Data for the task:
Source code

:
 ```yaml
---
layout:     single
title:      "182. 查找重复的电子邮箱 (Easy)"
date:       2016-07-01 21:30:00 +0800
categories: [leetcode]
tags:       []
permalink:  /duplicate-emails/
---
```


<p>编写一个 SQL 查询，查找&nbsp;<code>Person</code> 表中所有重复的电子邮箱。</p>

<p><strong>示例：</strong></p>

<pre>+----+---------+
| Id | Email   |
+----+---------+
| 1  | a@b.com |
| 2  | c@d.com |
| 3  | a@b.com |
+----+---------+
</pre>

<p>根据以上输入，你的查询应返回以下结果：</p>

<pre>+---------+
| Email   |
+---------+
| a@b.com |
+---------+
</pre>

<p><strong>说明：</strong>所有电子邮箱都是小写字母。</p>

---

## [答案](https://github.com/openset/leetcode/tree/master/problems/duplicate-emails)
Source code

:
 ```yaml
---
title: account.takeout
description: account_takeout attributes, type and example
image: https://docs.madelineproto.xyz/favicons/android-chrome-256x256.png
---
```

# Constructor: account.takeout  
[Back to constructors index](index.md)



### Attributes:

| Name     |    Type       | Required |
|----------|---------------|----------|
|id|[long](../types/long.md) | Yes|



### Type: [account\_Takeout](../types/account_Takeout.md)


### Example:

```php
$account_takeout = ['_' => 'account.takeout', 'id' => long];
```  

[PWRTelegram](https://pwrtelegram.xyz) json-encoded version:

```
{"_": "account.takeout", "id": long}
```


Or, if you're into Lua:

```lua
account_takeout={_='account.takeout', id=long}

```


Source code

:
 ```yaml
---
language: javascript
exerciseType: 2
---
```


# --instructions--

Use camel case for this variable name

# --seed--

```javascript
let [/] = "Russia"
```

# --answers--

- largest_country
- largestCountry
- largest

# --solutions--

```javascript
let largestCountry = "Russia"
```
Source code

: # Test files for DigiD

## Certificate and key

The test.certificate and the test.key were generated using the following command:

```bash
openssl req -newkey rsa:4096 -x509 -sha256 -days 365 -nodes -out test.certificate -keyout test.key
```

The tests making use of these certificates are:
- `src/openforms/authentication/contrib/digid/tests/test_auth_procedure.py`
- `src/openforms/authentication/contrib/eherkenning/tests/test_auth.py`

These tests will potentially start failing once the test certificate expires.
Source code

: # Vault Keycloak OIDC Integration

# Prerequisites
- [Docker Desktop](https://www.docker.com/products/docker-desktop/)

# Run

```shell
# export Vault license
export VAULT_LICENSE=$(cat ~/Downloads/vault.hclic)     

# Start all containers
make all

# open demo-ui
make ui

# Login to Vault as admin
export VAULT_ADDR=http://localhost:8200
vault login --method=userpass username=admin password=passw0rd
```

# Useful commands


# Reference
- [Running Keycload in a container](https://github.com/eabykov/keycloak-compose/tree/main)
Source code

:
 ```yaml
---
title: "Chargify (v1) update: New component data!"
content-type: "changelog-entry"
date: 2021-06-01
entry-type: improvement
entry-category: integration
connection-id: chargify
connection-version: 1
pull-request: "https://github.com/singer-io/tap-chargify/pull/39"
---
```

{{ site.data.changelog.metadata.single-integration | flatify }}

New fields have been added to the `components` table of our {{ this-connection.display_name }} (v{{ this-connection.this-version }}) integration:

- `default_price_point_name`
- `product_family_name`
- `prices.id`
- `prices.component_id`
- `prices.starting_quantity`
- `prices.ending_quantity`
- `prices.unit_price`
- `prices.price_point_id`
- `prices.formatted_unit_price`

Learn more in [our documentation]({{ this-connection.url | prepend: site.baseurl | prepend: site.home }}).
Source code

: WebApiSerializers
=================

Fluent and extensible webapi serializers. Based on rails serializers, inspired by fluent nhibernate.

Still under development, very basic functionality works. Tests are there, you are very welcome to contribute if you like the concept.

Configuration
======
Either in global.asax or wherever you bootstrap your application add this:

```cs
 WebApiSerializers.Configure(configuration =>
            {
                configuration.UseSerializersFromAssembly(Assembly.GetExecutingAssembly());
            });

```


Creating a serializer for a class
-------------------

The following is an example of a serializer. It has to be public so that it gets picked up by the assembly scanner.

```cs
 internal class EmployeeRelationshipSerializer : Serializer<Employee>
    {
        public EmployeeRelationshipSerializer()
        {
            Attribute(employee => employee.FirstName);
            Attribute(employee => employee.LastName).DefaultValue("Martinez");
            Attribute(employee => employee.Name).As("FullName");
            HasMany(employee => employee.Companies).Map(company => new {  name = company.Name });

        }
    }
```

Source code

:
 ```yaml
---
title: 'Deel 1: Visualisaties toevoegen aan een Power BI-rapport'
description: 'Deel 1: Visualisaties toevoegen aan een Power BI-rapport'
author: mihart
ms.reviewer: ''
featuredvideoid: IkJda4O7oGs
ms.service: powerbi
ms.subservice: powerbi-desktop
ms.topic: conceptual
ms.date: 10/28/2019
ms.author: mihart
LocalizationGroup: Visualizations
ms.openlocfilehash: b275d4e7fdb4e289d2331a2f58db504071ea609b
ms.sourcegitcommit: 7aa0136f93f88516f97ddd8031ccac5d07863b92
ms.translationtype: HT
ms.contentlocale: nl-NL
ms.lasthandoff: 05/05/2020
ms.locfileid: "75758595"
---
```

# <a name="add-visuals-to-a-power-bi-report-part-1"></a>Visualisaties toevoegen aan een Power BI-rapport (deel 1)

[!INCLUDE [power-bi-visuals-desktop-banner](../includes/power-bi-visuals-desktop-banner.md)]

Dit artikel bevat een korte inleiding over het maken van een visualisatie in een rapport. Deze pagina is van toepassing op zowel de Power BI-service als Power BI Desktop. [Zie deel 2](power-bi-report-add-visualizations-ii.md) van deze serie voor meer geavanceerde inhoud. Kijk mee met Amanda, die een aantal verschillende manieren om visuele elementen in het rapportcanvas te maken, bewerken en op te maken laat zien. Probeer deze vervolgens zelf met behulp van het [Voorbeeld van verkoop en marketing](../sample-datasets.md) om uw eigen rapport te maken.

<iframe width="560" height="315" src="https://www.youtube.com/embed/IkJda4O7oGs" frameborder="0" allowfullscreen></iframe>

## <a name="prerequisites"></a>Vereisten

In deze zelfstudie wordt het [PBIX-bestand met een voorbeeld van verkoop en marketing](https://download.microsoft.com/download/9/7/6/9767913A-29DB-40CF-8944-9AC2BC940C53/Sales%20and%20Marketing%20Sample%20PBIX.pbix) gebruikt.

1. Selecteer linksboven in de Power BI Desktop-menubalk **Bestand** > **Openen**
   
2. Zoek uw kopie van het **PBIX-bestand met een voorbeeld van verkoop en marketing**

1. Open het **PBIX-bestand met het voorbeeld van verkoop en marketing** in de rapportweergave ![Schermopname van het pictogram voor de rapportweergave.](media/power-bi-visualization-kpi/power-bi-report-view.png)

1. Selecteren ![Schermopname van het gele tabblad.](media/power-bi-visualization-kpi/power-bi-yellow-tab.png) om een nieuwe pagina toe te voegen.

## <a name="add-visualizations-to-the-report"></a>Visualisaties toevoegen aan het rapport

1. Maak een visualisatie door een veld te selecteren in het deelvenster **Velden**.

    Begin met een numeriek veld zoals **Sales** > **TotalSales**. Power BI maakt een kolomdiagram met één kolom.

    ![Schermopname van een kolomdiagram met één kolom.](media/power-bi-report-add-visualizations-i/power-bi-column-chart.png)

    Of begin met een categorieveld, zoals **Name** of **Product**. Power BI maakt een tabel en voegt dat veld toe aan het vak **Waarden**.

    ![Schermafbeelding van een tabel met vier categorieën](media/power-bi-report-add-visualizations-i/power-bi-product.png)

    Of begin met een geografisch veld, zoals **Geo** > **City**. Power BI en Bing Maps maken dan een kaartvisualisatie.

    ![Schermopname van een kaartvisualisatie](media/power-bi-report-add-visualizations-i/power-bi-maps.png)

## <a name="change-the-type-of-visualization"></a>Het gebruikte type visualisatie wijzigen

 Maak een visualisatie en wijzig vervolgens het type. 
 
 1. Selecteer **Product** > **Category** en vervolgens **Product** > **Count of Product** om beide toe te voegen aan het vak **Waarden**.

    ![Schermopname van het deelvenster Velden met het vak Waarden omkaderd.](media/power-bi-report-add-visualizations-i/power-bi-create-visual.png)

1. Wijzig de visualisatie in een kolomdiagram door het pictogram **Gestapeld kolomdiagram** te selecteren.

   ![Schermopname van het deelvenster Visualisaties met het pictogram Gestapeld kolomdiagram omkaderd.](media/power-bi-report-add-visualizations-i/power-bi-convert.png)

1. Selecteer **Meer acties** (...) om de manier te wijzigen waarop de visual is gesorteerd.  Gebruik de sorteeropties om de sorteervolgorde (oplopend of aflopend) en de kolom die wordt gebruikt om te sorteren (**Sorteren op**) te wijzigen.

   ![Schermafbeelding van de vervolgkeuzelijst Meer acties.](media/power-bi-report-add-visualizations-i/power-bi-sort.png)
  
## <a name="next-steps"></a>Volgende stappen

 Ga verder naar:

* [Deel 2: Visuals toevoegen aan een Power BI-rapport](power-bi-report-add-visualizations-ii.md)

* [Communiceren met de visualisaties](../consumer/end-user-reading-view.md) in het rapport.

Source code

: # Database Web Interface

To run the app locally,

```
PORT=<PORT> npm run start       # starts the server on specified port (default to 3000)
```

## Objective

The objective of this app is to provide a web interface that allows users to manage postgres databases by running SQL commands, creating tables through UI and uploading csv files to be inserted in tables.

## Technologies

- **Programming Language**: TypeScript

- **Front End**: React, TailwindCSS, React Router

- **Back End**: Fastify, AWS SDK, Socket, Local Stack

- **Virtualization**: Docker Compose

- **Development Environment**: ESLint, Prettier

Brief: The required output is every line of the entries, starting at the one that contains "- **Front End**: React, TailwindCSS, React" and ending at the last, copied exactly.

Written answer:
- **Front End**: React, TailwindCSS, React Router

- **Back End**: Fastify, AWS SDK, Socket, Local Stack

- **Virtualization**: Docker Compose

- **Development Environment**: ESLint, Prettier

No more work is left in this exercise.